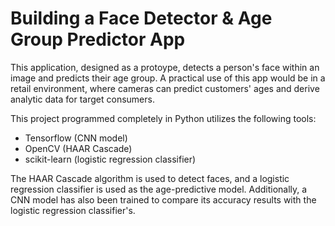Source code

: Building a Face Detector & Age Group Predictor App
==========
This application, designed as a protoype, detects a person's face within an image and 
predicts their age group. A practical use of this app would be in a retail environment, 
where cameras can predict customers' ages and derive analytic data for target consumers. 

This project programmed completely in Python utilizes the following tools:
  * Tensorflow (CNN model)
  * OpenCV (HAAR Cascade)
  * scikit-learn (logistic regression classifier)


The HAAR Cascade algorithm is used to detect faces, and a logistic regression classifier 
is used as the age-predictive model. Additionally, a CNN model has also been trained to 
compare its accuracy results with the logistic regression classifier's.

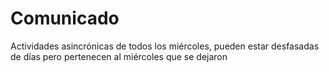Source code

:# Comunicado
Actividades asincrónicas de todos los miércoles, pueden estar desfasadas de días pero pertenecen al miércoles que se dejaron
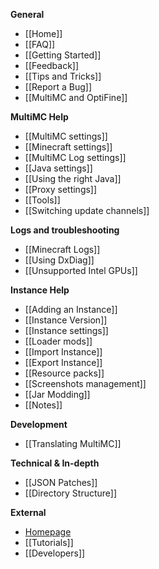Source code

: **General**

* [[Home]]
* [[FAQ]]
* [[Getting Started]]
* [[Feedback]]
* [[Tips and Tricks]]
* [[Report a Bug]]
* [[MultiMC and OptiFine]]

**MultiMC Help**

* [[MultiMC settings]]
* [[Minecraft settings]]
* [[MultiMC Log settings]]
* [[Java settings]]
* [[Using the right Java]]
* [[Proxy settings]]
* [[Tools]]
* [[Switching update channels]]

**Logs and troubleshooting**

* [[Minecraft Logs]]
* [[Using DxDiag]]
* [[Unsupported Intel GPUs]]

**Instance Help**

* [[Adding an Instance]]
* [[Instance Version]]
* [[Instance settings]]
* [[Loader mods]]
* [[Import Instance]]
* [[Export Instance]]
* [[Resource packs]]
* [[Screenshots management]]
* [[Jar Modding]]
* [[Notes]]

**Development**

* [[Translating MultiMC]]

**Technical & In-depth**

* [[JSON Patches]]
* [[Directory Structure]]

**External**

* [Homepage](https://multimc.org)
* [[Tutorials]]
* [[Developers]]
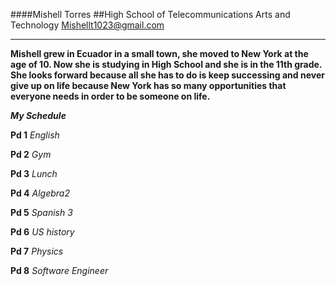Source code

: ####Mishell Torres
##High School of Telecommunications Arts and Technology
Mishellt1023@gmail.com
***
**Mishell grew in Ecuador in a small town, she moved to New York at the age of 10. Now she is studying in High School and she is in the 11th grade. She looks forward because all she has to do is keep successing and never give up on life because New York has so many opportunities that everyone needs in order to be someone on life.** 

**_My Schedule_**

**Pd 1**     _English_

**Pd 2**     _Gym_

**Pd 3**      _Lunch_

**Pd 4**     _Algebra2_


**Pd 5**       _Spanish 3_

**Pd 6**       _US history_

**Pd 7**         _Physics_

**Pd 8**      _Software Engineer_
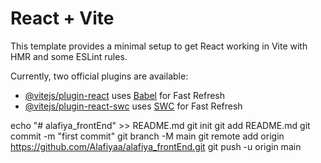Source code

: # React + Vite

This template provides a minimal setup to get React working in Vite with HMR and some ESLint rules.

Currently, two official plugins are available:

- [@vitejs/plugin-react](https://github.com/vitejs/vite-plugin-react/blob/main/packages/plugin-react/README.md) uses [Babel](https://babeljs.io/) for Fast Refresh
- [@vitejs/plugin-react-swc](https://github.com/vitejs/vite-plugin-react-swc) uses [SWC](https://swc.rs/) for Fast Refresh


echo "# alafiya_frontEnd" >> README.md
git init
git add README.md
git commit -m "first commit"
git branch -M main
git remote add origin https://github.com/Alafiyaa/alafiya_frontEnd.git
git push -u origin main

##############################

-- TASK REQUIREMENTS --
Copy each line of the data that contains the word "logistic", leaving the other lines out.

-- COMPLETED EXERCISE --
  * scikit-learn (logistic regression classifier)
The HAAR Cascade algorithm is used to detect faces, and a logistic regression classifier 
compare its accuracy results with the logistic regression classifier's.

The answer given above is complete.